Изменить размер шрифта - +
<…>

Не скрою, перед оглашением приговора в суде хотелось, чтобы была дарована жизнь. Но когда она дарована и когда погружаешься в теперешнюю мою обстановку, часто думаешь: а ведь для меня лично может быть лучше было бы, если бы дарована была смерть. Не буду разводить достоевщины, но это так. Силы тают и истаяли. Остается их так же немного, как вот чернил на донышке в чернильнице, которой сейчас пользуюсь. Понимаю, конечно, что Партия не может не наказать меня очень строго. Но все-таки больше всего боюсь кончать дни в доме умалишенных. Это было бы уж совсем самое страшное наказание. А ведь к этому неминуемо должно придти, ибо негде, неоткуда взять силы, чтобы перенести такое заключение. <…>

Мое раскаяние и мое горе безмерны. Но — поздно, поздно, я это понимаю. И однако, если бы оказалась возможность, я с нечеловеческой энергией взялся бы за то, чтобы загладить свои преступления перед рабочим классом, перед Партией, перед поистине великим Сталиным. Я бы ни одной минуты не сидел праздно и каждую минуту употребил бы на то, чтобы перед всеми обнаружить гибельность и преступность того пути, которым я шел.

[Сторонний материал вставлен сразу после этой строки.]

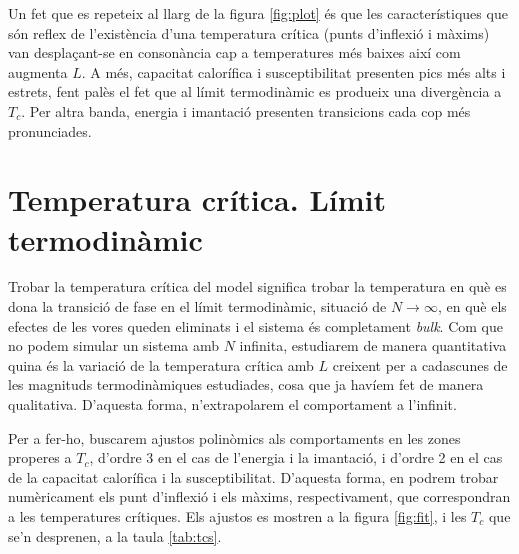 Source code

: \documentclass[a4paper]{article}
\begin{document}
Un fet que es repeteix al llarg de la figura \ref{fig:plot} és que les característiques que són reflex de l'existència d'una temperatura crítica (punts d'inflexió i màxims) van desplaçant-se en consonància cap a temperatures més baixes així com augmenta $L$. A més, capacitat calorífica i susceptibilitat presenten pics més alts i estrets, fent palès el fet que al límit termodinàmic es produeix una divergència a $T_c$. Per altra banda, energia i imantació presenten transicions cada cop més pronunciades.

\section{Temperatura crítica. Límit termodinàmic}

Trobar la temperatura crítica del model significa trobar la temperatura en què es dona la transició de fase en el límit termodinàmic, situació de $N \to \infty$, en què els efectes de les vores queden eliminats i el sistema és completament \textit{bulk}. Com que no podem simular un sistema amb $N$ infinita, estudiarem de manera quantitativa quina és la variació de la temperatura crítica amb $L$ creixent per a cadascunes de les magnituds termodinàmiques estudiades, cosa que ja havíem fet de manera qualitativa. D'aquesta forma, n'extrapolarem el comportament a l'infinit.

Per a fer-ho, buscarem ajustos polinòmics als comportaments en les zones properes a $T_c$, d'ordre 3 en el cas de l'energia i la imantació, i d'ordre 2 en el cas de la capacitat calorífica i la susceptibilitat. D'aquesta forma, en podrem trobar numèricament els punt d'inflexió i els màxims, respectivament, que correspondran a les temperatures crítiques. Els ajustos es mostren a la figura \ref{fig:fit}, i les $T_c$ que se'n desprenen, a la taula \ref{tab:tcs}.
\end{document}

Помогите, Алексей Максимович, если сочтете возможным! Помогите, и, я думаю, Вам не придется раскаиваться, если поможете.

Живите счастливо, Алексей Максимович, живите побольше — на радость всему тому, что есть хорошего на земле. Того же от всего сердца я желаю Иосифу Виссарионовичу Сталину и его соратникам.

Если позволите, жму Вашу руку.

Г. Зиновьев

Я кончаю это письмо 28 января 1935 г. в ДПЗ, и сегодня же меня, как мне сказано, увозят… Куда — еще не знаю. Самое страшное: книг, которые мне переданы родными, я не получил. Мне их не дают пока. Я полон по этому поводу ужасной тревоги. Помогите! Помогите!»

Ни письмо Зиновьева, ни письмо Каменева с такой же просьбой о помощи, посланные из тюрьмы, не были переданы Горькому. Это были гласы вопиющих в пустыне («увы, не безлюдной», как любил говорить Горький).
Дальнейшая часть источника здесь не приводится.